Allstate Earnings Drop 9% on Hurricane Damages from 3 Storms

February 2, 2006

Insurer Allstate Corp. says it has settled about 75 percent of the property claims and nearly all auto claims stemming from Hurricanes Katrina, Rita and Wilma.

But the company cited Wilma, which battered south Florida in October, for causing a 9 percent drop in fourth-quarter earnings.

Net income at Allstate, the second-largest U.S. personal-lines insurer behind State Farm, totaled $1.04 billion, or $1.59 a share, down from $1.14 billion, or $1.63 a share, a year earlier.

Excluding certain items, Allstate said that operating income was down about 1 percent from a year earlier to $975 million. Per-share operating income rose 5 percent to $1.49, but was shy of the $1.52 per share estimate of analysts surveyed by Thomson Financial.

Allstate said revenue for the October-December period rose less than 1 percent to $8.95 billion, ahead of analysts’ forecast of $8.3 billion.

The company also said revenue from homeowner premiums might drop as it writes fewer new policies in markets susceptible to hurricanes and earthquakes.

Analyst Gary Ransom at Fox-Pitt Kelton in Hartford, Conn., called Allstate’s underlying performance for the quarter “superb” despite the high catastrophe losses.

Hurricane Wilma, which hit south Florida as a category 3 hurricane, cost Allstate more than $500 million in pretax losses, the company said.

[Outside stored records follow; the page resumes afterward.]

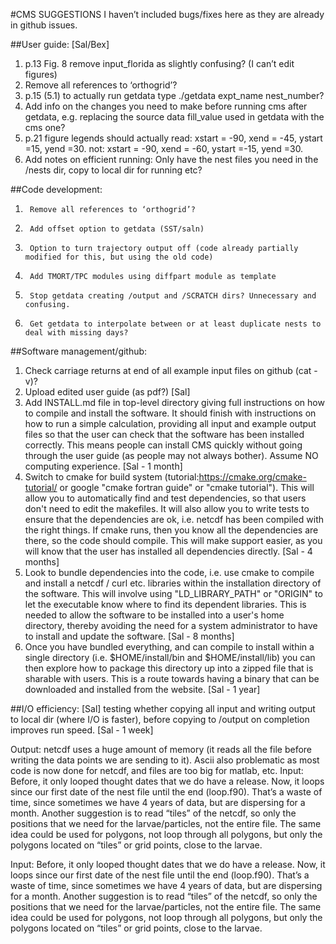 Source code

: #CMS SUGGESTIONS
I haven’t included bugs/fixes here as they are already in github issues.
 
##User guide: [Sal/Bex]
1.	p.13 Fig. 8 remove input_florida as slightly confusing? (I can’t edit figures)
2.	Remove all references to ‘orthogrid’?
3.	p.15 (5.1) to actually run getdata type ./getdata expt_name nest_number?
4.	Add info on the changes you need to make before running cms after getdata, e.g. replacing the source data fill_value used in getdata with the cms one?
5.	p.21 figure legends should actually read:
		xstart = -90, xend = -45, ystart =15, yend =30.
not:
xstart = -90, xend = -60, ystart =-15, yend =30.
6.	Add notes on efficient running: Only have the nest files you need in the /nests dir, copy to local dir for running etc?

##Code development:
1.      Remove all references to ‘orthogrid’?
2.      Add offset option to getdata (SST/saln)
3.      Option to turn trajectory output off (code already partially modified for this, but using the old code)
4.      Add TMORT/TPC modules using diffpart module as template
5.      Stop getdata creating /output and /SCRATCH dirs? Unnecessary and confusing.
6.  	Get getdata to interpolate between or at least duplicate nests to deal with missing days? 

 
##Software management/github:
1. Check carriage returns at end of all example input files on github (cat -v)?
2.	Upload edited user guide (as pdf?) [Sal]
3.	Add INSTALL.md file in top-level directory giving full instructions on how to compile and install the software. It should finish with instructions on how to run a simple calculation, providing all input and example output files so that the user can check that the software has been installed correctly. This means people can install CMS quickly without going through the user guide (as people may not always bother). Assume NO computing experience. [Sal - 1 month]
4.	Switch to cmake for build system (tutorial:https://cmake.org/cmake-tutorial/ or google "cmake fortran guide" or "cmake tutorial"). This will allow you to automatically find and test dependencies, so that users don't need to edit the makefiles. It will also allow you to write tests to ensure that the dependencies are ok, i.e. netcdf has been compiled with the right things. If cmake runs, then you know all the dependencies are there, so the code should compile. This will make support easier, as you will know that the user has installed all dependencies directly. [Sal - 4 months]
5.	Look to bundle dependencies into the code, i.e. use cmake to compile and install a netcdf / curl etc. libraries within the installation directory of the software. This will involve using "LD_LIBRARY_PATH" or "ORIGIN" to let the executable know where to find its dependent libraries. This is needed to allow the software to be installed into a user's home directory, thereby avoiding the need for a system administrator to have to install and update the software. [Sal - 8 months]
6.	Once you have bundled everything, and can compile to install within a single directory (i.e. $HOME/install/bin and $HOME/install/lib) you can then explore how to package this directory up into a zipped file that is sharable with users. This is a route towards having a binary that can be downloaded and installed from the website. [Sal - 1 year]
 
##I/O efficiency:
[Sal] testing whether copying all input and writing output to local dir (where I/O is faster), before copying to /output on completion improves run speed.  [Sal - 1 week]

Output: netcdf uses a huge amount of memory (it reads all the file before writing the data points we are sending to it). Ascii also problematic as most code is now done for netcdf, and files are too big for matlab, etc.
Input: Before, it only looped thought dates that we do have a release. Now, it loops since our first date of the nest file until the end (loop.f90). That’s a waste of time, since sometimes we have 4 years of data, but are dispersing for a month. Another suggestion is to read “tiles” of the netcdf, so only the positions that we need for the larvae/particles, not the entire file. The same idea could be used for polygons, not loop through all polygons, but only the polygons located on “tiles” or grid points, close to the larvae.

Input: Before, it only looped thought dates that we do have a release. Now, it loops since our first date of the nest file until the end (loop.f90). That’s a waste of time, since sometimes we have 4 years of data, but are dispersing for a month. Another suggestion is to read “tiles” of the netcdf, so only the positions that we need for the larvae/particles, not the entire file. The same idea could be used for polygons, not loop through all polygons, but only the polygons located on “tiles” or grid points, close to the larvae.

Allstate Chairman and CEO Edward Liddy touted the insurer’s profitability last year despite suffering three of the 10 most costly natural disasters in U.S. history. Losses from Katrina and Rita contributed to a third-quarter loss of $1.55 billion, the largest quarterly loss for Allstate as a publicly traded company.

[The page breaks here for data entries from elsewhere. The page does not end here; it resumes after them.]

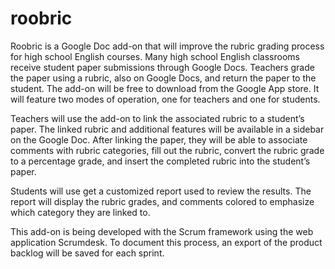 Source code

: # roobric
Roobric is a Google Doc add-on that will improve the rubric grading process for high school English courses.  Many high school English classrooms receive student paper submissions through Google Docs.  Teachers grade the paper using a rubric, also on Google Docs, and return the paper to the student.  The add-on will be free to download from the Google App store.  It will feature two modes of operation, one for teachers and one for students. 

Teachers will use the add-on to link the associated rubric to a student’s paper.  The linked rubric and additional features will be available in a sidebar on the Google Doc.  After linking the paper, they will be able to associate comments with rubric categories, fill out the rubric, convert the rubric grade to a percentage grade, and insert the completed rubric into the student’s paper.

Students will use get a customized report used to review the results.  The report will display the rubric grades, and comments colored to emphasize which category they are linked to.

This add-on is being developed with the Scrum framework using the web application Scrumdesk.  To document this process, an export of the product backlog will be saved for each sprint.
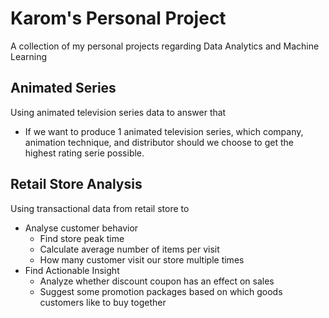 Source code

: # Karom's Personal Project
A collection of my personal projects regarding Data Analytics and Machine Learning

## Animated Series
Using animated television series data to answer that
<ul> 
<li>
  If we want to produce 1 animated television series, which company, animation technique, and distributor should we choose to get the highest rating serie possible.
</li>
</ul>

## Retail Store Analysis
Using transactional data from retail store to
<ul>
  <li>
    Analyse customer behavior
    <ul>
      <li>
        Find store peak time 
      </li>
      <li>
        Calculate average number of items per visit
      </li>
      <li>
        How many customer visit our store multiple times 
      </li>
    </ul>
  </li>
  <li>
    Find Actionable Insight
    <ul>
    <li>
      Analyze whether discount coupon has an effect on sales
    </li>
    <li>
      Suggest some promotion packages based on which goods customers like to buy together
    </li>
    </ul>
  </li>
</ul>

“Our ability to be profitable in such a difficult year is a testament to the effectiveness of our strategy, our focus on superior execution and the diversity of our product offerings,” Liddy said in a statement.

Net profits for the year were $1.77 billion, down 45 percent from $3.18 billion in 2004.

The company said it has a new reinsurance agreement in place that limits its losses to 5 percent of hurricane or earthquake losses that exceed $2 billion. The insurer says the policy, which covers every state but Florida, “will significantly reduce our exposure to hurricanes and earthquakes.”

Earlier this month Allstate said its cost of reinsurance would triple to about $600 million a year.

“Whether or not we’re really on the cusp of a new hurricane era as a lot of people believe, (the reinsurance) will help investors sleep better at night,” said analyst Adam Klauber of Cochran Caronia Waller in Chicago.

Total catastrophe losses in the fourth quarter jumped 60 percent to $657 million, working to offset relatively low losses on homeowners and auto policies, the company said. Property-liability underwriting income dipped from $762 million a year earlier to $752 million despite an additional $245 million in catastrophe losses.

Allstate last week said it would eliminate up to 700 jobs at its Northbrook, Ill., headquarters as it looks to trim costs and improve operations.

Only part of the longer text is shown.